16. Find a tax adviser

  • Grant your tax adviser power of attorney do the following:
    • Get help to complete the Fragebogen zur steuerlichen Erfassung (tax registration questionnaire); and
    • Ask for advice on the different tax implications for your company

NB. Start the selection process early. You want to get a feel for your tax adviser. A good one can make sure your tax registration questionnaire is accepted by the tax office. Remember, no tax registration, no invoices. No invoices, no income.

PS. Before you begin setting up your business, think about getting a tax adviser to help you understand the tax implications of the different legal structures in Germany. If legal liability isn’t a must then find out how much money it would cost you to maintain a non-incorporated business vs. an incorporated one. Corporations generally have a lower tax rate but cost a lot to maintain (ie, bookkeeping and tax returns fees are much higher).



17. Submit your trade registration form to your local Gewerbeamt


Tip: If you’re setting up a business in Berlin or Hessen it can complete the registration online in English.

18. Make sure you have your company’s Tax ID (Ust.-ID) from the Finanzamt (tax office)

  • You need this to make your invoices valid!


19. Get the right insurance for your business and as an expatriate

  • When moving to Germany there are many different insurances that are mandatory as well as desirable for both your business and you as an individual. The bureaucracy is complex and the choices are broad. You need a partner on the ground in Germany to discover the policies that are the best fit for you and your enterprise.

Shameless plug: We can talk you through all the different expat insurances you need.


20. Register with the Transparency Register

Due to a EU directive aimed at combating money laundry, most companies now have to register with the Transparenzregister (the German Transparency Register). This step in the company formation process is slightly less annoying because it can easily be done online.

You can now start doing business.
But, the fun doesn’t stop here. You still need to set up:

20. Buchhaltung (bookkeeping)

  • Find a firm to do the bookkeeping for you and integrate it into your operations. Make sure you ask the right questions to get a better idea if a prospective firm is a good fit for you and will deliver a quality service:
    • How are their fees structured?
      Do they charge based annual turnover or ingoing and outgoing transactions? Depending on your business model this is a crucial question that will determine the financial viability of the firm’s services for your business.
    • What kind of software do they use?
      The industry standard is Datev and is a good indicator of how professional their services are. Agenda is also a reputable brand that you can trust.
    • What is the process of delivering invoices and transaction receipts?
      A straightforward and easy to follow system should be in place. Steer clear of any firm that gets you to categorise or designate this kind of documentation.

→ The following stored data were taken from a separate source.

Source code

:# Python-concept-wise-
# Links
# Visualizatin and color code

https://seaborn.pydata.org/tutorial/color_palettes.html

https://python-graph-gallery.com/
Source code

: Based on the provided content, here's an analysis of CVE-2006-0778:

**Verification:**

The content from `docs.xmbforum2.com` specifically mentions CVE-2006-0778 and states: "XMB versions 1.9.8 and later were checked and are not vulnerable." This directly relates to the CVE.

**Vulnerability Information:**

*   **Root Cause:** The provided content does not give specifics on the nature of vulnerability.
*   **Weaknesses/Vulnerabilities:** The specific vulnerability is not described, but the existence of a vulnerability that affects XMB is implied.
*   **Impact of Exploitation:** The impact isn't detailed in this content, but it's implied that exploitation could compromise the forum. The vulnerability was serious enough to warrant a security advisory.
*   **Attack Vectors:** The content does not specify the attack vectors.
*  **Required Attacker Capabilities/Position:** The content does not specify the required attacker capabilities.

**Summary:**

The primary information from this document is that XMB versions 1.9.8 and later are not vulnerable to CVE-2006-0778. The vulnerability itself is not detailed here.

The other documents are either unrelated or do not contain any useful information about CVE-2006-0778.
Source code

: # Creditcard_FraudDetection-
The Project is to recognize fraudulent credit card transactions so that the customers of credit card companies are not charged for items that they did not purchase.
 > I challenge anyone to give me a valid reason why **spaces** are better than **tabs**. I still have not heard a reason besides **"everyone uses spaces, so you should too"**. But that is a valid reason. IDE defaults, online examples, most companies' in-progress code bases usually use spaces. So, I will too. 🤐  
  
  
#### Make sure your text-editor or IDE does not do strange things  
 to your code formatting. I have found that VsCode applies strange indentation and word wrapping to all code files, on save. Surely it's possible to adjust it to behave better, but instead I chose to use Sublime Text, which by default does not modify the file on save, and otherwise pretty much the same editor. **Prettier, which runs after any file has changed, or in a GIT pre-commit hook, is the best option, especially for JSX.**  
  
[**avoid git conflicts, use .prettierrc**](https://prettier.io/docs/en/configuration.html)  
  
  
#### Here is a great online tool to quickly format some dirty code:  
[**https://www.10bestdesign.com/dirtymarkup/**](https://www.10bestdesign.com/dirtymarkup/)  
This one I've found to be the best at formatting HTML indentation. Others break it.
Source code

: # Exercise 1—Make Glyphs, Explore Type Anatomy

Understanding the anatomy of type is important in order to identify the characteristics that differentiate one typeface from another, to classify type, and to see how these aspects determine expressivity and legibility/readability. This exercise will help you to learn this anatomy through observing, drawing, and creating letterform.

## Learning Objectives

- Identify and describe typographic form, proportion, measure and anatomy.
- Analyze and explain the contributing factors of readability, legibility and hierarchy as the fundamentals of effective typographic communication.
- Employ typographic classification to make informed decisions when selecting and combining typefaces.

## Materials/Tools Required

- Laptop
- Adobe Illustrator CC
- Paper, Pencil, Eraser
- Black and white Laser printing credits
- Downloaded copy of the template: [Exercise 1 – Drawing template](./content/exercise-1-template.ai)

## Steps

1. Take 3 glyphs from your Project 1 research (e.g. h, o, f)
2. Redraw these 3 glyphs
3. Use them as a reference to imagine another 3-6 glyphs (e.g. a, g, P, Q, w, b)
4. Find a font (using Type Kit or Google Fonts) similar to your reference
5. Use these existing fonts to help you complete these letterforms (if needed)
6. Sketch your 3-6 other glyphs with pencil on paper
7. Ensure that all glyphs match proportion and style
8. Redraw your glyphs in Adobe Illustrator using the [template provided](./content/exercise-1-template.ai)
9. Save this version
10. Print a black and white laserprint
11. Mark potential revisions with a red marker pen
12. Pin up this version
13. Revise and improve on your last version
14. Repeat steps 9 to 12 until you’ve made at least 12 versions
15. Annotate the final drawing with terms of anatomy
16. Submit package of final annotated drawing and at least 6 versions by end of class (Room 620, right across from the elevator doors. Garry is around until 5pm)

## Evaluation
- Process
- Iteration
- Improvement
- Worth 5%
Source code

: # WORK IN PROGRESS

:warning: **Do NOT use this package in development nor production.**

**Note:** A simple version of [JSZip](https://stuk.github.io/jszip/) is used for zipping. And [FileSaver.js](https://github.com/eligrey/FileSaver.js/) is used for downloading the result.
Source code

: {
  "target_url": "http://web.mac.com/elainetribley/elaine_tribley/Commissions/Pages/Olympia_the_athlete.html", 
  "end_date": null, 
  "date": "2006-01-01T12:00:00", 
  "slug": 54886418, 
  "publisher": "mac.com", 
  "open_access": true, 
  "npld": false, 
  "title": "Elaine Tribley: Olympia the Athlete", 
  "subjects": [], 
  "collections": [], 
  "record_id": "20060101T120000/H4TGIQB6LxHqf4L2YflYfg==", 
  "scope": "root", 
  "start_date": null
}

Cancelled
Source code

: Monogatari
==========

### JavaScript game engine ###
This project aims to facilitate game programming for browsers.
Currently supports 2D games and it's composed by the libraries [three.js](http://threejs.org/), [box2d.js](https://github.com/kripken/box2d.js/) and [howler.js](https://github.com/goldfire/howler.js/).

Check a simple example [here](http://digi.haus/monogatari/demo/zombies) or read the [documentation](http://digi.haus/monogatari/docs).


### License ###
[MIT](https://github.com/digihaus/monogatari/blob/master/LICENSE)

  • Set up a DIY-Bookkeeping system (make sure it’s foolproof and accepted by your tax adviser to avoid an accounting nightmare at the end of the year).


Founder beware: If you go down the DIY path, make sure your system is foolproof and accepted by your tax adviser to avoid a costly accounting nightmare at the end of the year. Unless you’re a freelancer or have a very small business this is almost impossible to do and is not best practice.

Shameless plug: We can take your bookkeeping pain away. Just click here. Accounting shouldn’t take up your precious time and you’re probably going to f*** it up anyway. Let the professionals handle it and save yourself having to pay an accountant €€€ to fix up your books for your EOFY reporting and tax return (Jahresabschluss).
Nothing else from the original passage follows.